So what were the townspeople to do, but go along with their beloved widowed Piper?
Anders Caldwell’s career is not going well. A young and ambitious journalist, he hoped to be a national award-winning podcaster by now. Instead, he’s writing fluff pieces for a small town newspaper.
But he gets assigned to travel to remote Frick Island and cover their boring annual Cake Walk fundraiser. And there, he stumbles upon a much more fascinating story. An entire town is pretending to see and interact with a man who does not actually exist.
Determined he’s found the career-making story he needs to tell on his podcast, Anders returns to the island to begin covert research and spend more time with the enigmatic Piper. He has no idea that out of all the lives he’s about to upend, it’s his own life that will change the most.
The Invisible Husband of Frick Island is an unforgettable love story about an eccentric community, a grieving widow, and an outsider who slowly learns that sometimes faith is far more important than reality.
Review:
Colleen Oakley is the bestselling author of Before I Go, Close Enough to Touch, and You Were There, Too. As a teenager, she visited Smith Island in the middle of Chesapeake Bay with her grandparents. She “understood that the people who lived there, though they were Americans, experienced a very different existence from mine.” Although she didn’t yet know that she would be an author, she recognized that the island “would be the perfect setting for a story.”
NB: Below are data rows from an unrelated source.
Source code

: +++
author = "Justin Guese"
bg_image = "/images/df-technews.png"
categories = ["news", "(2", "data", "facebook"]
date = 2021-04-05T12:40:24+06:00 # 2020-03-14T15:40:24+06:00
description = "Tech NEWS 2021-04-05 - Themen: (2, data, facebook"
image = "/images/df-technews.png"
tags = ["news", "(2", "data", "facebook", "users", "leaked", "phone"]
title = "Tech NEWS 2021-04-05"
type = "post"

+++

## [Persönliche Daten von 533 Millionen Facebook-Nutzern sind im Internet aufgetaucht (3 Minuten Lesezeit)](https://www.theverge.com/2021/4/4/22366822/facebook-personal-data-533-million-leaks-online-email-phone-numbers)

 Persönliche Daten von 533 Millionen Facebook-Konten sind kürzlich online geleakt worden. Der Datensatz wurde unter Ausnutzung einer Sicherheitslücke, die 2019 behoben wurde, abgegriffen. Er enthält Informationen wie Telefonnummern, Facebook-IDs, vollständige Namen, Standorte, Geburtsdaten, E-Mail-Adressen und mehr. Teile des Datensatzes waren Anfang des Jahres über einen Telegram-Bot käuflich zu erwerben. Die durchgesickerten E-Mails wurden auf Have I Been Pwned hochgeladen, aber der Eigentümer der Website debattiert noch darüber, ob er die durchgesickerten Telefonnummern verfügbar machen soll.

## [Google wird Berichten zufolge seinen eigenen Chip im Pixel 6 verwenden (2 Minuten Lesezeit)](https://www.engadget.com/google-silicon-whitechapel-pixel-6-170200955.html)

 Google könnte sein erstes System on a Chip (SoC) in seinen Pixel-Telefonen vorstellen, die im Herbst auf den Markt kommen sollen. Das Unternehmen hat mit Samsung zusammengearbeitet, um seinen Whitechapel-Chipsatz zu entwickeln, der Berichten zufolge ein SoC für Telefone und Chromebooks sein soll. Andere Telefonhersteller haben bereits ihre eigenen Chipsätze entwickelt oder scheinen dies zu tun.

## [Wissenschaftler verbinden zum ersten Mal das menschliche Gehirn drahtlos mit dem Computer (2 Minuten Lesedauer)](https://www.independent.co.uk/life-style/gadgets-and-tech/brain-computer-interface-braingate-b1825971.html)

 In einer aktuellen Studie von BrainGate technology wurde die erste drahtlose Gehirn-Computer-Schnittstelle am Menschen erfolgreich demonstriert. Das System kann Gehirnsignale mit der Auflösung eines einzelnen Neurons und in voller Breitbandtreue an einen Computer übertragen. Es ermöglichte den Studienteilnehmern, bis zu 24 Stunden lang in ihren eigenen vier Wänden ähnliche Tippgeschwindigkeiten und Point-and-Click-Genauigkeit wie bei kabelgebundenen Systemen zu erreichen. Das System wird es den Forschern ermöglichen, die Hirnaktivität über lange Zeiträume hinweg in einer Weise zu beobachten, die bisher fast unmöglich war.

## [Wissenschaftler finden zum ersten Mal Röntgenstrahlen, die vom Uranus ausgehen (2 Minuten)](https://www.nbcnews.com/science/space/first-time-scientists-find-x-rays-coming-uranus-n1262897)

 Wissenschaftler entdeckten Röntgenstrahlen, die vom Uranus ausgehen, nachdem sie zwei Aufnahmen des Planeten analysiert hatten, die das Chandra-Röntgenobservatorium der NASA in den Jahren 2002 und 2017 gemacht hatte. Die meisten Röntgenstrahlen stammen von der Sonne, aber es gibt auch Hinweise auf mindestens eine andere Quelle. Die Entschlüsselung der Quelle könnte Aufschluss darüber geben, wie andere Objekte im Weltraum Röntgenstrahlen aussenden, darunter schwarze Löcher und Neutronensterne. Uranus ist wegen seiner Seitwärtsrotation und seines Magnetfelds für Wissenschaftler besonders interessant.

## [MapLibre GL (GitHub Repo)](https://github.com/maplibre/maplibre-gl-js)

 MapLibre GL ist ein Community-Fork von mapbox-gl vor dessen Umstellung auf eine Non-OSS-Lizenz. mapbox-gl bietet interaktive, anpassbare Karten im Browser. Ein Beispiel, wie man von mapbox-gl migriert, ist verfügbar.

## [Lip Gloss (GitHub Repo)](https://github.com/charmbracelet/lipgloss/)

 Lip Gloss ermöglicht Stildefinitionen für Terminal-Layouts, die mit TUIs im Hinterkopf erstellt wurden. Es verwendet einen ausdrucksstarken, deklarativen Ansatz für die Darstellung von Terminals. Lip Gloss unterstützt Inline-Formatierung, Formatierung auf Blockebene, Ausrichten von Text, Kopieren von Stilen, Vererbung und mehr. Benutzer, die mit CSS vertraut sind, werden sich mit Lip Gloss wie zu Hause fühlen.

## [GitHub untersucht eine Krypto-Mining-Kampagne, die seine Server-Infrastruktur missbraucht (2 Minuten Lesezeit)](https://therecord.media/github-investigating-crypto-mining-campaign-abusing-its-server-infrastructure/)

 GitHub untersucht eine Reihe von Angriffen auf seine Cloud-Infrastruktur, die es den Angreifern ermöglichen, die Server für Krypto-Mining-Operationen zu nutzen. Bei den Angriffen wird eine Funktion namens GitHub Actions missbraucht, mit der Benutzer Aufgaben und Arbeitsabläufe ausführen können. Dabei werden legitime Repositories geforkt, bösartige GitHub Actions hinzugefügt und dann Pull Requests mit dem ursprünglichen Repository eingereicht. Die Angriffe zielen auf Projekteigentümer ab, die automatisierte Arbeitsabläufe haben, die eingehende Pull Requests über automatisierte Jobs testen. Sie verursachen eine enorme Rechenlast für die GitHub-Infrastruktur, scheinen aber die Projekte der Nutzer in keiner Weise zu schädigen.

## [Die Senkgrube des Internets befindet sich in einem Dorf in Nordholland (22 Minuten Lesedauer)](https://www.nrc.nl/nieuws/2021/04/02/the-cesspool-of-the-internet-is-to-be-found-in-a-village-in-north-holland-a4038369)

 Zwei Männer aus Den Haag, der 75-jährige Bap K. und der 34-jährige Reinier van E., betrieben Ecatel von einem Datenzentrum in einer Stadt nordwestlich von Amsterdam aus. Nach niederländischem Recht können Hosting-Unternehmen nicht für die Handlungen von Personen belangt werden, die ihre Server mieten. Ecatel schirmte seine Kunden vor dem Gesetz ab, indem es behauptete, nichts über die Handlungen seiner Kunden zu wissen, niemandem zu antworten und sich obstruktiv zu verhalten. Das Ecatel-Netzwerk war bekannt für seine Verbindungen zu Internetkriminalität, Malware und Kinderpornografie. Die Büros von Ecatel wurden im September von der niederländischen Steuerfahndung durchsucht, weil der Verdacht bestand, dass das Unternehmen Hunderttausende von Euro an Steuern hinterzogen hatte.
More than twenty years later, the idea of writing a book “about a widow who thinks her husband is still alive and the whole town goes along with it” came to her. And she “knew exactly where it would take place: my own version of Smith Island.” Like the fictional Frick Island that she created, Smith Island can only be reached by a ferry, climate change threatens the survival of the island, and it boasts a famous layer cake. Oakley returned to Smith Island to conduct research for The Invisible Husband of Frick Island and was warmly embraced by the residents. Although inspired by Smith Island, Frick Island is a fabrication born of Oakley’s vivid imagination. And The Invisible Husband of Frick Island is an absolutely charming story set in that alluring locale, populated by eccentric and memorable characters.
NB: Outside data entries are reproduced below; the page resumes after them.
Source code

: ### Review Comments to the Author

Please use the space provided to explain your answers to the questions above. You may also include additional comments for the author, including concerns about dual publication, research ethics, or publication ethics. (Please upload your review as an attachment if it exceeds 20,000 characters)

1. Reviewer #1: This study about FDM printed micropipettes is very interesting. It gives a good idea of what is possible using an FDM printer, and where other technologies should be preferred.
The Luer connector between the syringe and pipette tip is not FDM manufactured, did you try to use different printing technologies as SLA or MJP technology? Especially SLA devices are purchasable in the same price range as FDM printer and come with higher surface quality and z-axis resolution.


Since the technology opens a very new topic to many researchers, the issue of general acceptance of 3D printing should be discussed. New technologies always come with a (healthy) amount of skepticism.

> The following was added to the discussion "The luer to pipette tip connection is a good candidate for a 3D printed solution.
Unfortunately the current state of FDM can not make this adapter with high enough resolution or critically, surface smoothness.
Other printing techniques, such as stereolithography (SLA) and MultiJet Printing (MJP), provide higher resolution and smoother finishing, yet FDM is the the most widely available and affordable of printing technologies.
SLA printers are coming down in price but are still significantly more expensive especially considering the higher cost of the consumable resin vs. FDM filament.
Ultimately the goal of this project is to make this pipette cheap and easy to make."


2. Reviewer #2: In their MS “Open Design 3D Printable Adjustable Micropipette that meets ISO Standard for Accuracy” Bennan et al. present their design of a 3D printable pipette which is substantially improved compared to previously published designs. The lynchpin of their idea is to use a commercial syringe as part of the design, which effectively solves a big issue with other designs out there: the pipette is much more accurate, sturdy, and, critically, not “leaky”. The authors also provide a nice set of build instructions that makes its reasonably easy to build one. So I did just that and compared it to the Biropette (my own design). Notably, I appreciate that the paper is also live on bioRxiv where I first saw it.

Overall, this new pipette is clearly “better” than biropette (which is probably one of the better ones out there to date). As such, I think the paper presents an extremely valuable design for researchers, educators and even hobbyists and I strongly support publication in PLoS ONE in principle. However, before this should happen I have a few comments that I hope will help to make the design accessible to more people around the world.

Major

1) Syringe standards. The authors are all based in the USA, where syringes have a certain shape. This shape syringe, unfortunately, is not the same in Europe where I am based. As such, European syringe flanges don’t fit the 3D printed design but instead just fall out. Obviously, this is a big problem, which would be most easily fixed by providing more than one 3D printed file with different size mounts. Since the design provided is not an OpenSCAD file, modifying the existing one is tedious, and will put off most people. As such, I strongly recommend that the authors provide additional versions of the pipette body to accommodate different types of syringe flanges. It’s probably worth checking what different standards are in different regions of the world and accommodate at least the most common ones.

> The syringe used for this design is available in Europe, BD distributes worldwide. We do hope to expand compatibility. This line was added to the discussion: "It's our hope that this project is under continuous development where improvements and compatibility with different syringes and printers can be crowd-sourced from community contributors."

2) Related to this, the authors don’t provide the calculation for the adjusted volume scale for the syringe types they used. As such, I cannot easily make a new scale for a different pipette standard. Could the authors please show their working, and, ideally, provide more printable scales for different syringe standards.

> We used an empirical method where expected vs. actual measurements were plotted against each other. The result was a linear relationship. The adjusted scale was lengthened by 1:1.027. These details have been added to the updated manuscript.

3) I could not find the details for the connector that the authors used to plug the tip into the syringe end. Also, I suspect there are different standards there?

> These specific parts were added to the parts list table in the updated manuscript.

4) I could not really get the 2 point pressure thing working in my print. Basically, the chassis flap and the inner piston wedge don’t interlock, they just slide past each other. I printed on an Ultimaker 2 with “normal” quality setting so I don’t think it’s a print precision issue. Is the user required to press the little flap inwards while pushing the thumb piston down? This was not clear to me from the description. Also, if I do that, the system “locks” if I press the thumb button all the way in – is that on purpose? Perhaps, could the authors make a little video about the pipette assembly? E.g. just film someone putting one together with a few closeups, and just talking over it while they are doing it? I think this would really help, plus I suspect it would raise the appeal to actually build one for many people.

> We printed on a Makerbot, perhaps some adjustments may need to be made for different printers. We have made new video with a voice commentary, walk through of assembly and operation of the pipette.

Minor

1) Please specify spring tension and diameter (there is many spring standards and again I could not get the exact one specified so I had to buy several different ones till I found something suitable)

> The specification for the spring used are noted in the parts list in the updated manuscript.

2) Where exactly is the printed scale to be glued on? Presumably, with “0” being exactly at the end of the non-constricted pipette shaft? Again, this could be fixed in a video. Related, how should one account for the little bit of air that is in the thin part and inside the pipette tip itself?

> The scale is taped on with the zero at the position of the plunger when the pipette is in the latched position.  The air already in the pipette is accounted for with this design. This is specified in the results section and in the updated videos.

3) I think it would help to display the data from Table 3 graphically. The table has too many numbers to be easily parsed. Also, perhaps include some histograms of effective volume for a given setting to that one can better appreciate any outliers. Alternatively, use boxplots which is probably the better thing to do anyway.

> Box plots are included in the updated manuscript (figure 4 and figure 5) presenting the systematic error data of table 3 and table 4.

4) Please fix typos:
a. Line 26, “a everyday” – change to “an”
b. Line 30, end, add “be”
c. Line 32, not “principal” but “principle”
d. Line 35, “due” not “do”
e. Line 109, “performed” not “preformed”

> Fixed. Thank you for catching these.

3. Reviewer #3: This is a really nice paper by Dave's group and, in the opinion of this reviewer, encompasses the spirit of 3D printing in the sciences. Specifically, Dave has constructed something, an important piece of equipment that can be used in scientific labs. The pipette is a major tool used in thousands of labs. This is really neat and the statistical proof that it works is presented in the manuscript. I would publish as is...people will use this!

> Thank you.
Anders Caldwell grew up wanting to be Clark Kent. The dorky, clumsy reporter lives in a studio apartment in which he cannot get comfortable until he has inspected for cockroaches. He found three the day after he moved in, and there is nothing that he hates more than bugs. He hosts a podcast, but the only regular listener is his stepfather, who embarrassingly leaves comments commending him for his efforts. His editor has assigned him to write an article for the small newspaper where he works as a reporter about the annual Cake Walk on Frick Island. He wouldn’t have to travel to the island, but he treats “each article as though it were a 1A feature, carrying on methodically in his research.”
He learns that Frick Island is a mere 1.2-mile strip of land twelve miles off the eastern coast of Maryland, accessible only by ferries that run twice each day. Only 94 people live on the island, where the main profession is fishing. The town has one church, one general store/market, the Blue Point General Store, and one restaurant, the One-Eyed Crab. There are no street signs or police, and children no longer inhabit the schoolhouse. He takes the ferry, operated by Captain BobDan Gibbons, to the island to cover the event taking place in front of the Methodist church.
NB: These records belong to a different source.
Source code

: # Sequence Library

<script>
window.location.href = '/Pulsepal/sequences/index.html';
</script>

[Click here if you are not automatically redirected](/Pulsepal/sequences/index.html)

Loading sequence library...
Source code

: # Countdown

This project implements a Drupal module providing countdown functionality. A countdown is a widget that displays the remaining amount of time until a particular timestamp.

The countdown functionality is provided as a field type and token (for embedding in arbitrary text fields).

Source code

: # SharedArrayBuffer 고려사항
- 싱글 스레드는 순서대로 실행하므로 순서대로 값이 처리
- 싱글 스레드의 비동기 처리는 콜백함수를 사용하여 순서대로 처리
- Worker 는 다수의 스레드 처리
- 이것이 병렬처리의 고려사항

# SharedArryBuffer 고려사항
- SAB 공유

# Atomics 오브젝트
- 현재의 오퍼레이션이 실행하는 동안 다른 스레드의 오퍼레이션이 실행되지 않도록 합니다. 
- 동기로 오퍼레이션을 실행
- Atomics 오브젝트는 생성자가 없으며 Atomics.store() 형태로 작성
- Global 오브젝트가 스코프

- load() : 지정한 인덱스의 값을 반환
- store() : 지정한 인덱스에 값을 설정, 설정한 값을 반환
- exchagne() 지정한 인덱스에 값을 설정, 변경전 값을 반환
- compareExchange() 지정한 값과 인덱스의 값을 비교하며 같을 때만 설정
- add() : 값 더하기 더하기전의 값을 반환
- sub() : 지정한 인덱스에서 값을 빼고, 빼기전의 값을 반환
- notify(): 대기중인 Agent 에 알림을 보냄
If it’s insane that Piper loved her husband, Tom, so much, she pretended he was still alive, right beside her, because the alternative was too much to bear, and if it’s insane that the entire town went along with it, because they loved her so much, well then . . . May we all be loved and love each other so insanely.
Seventeen days after the storm that claimed Tom’s life, his widow, Piper returned to work at the bed-and-breakfast, shocking the proprietor, Mrs. Olecki. She told Mrs. Oleck that Tom hadn’t snored at all the previous night and the silence was so unnerving that she couldn’t sleep. Mrs. Olecki was certain she had misunderstood, but then Piper announced she was taking breakfast to Tom.
When Anders first encounters Piper, he asks her to join him at his table in the One-Eyed Crab. She promptly tells him that she is there with her husband, and when he asks Jeffrey, working at the bar, if she is married, he responds, “Depends on who you ask.” He also observes islanders talking to Tom, calling “Morning!” to him. But there is no one next to Piper. When he returns to the newsroom, he discovers an email telling him, “You came all the way to Frick Island and missed the biggest story out here. For a reporter, you’re not very observant.” He performs more research and discovers that Tom’s crab boat capsized in a storm and he drowned, but his body was not recovered. And Frick Island is going to disappear in eighty years because, as a result of climate change, the sea level is rising. Unless the citizens of Frick Island take evasive action, their home will literally cease to exist.
When Anders overhears a conversation during which some of the locals speculate that Tom’s death wasn’t an accident, he realizes that he did, indeed, miss the biggest story on the island. He resolves to investigate the strange case of the invisible husband that the residents seem to converse with, and his grieving widow who appears to have lost her grip on reality. And make it the subject of his podcast. But he leads the locals to believe that he is investigating climate change and the impact it will have on the island. And Jeffrey suggests that he speak to none other than Piper about that because she is knowledgeable about the subject.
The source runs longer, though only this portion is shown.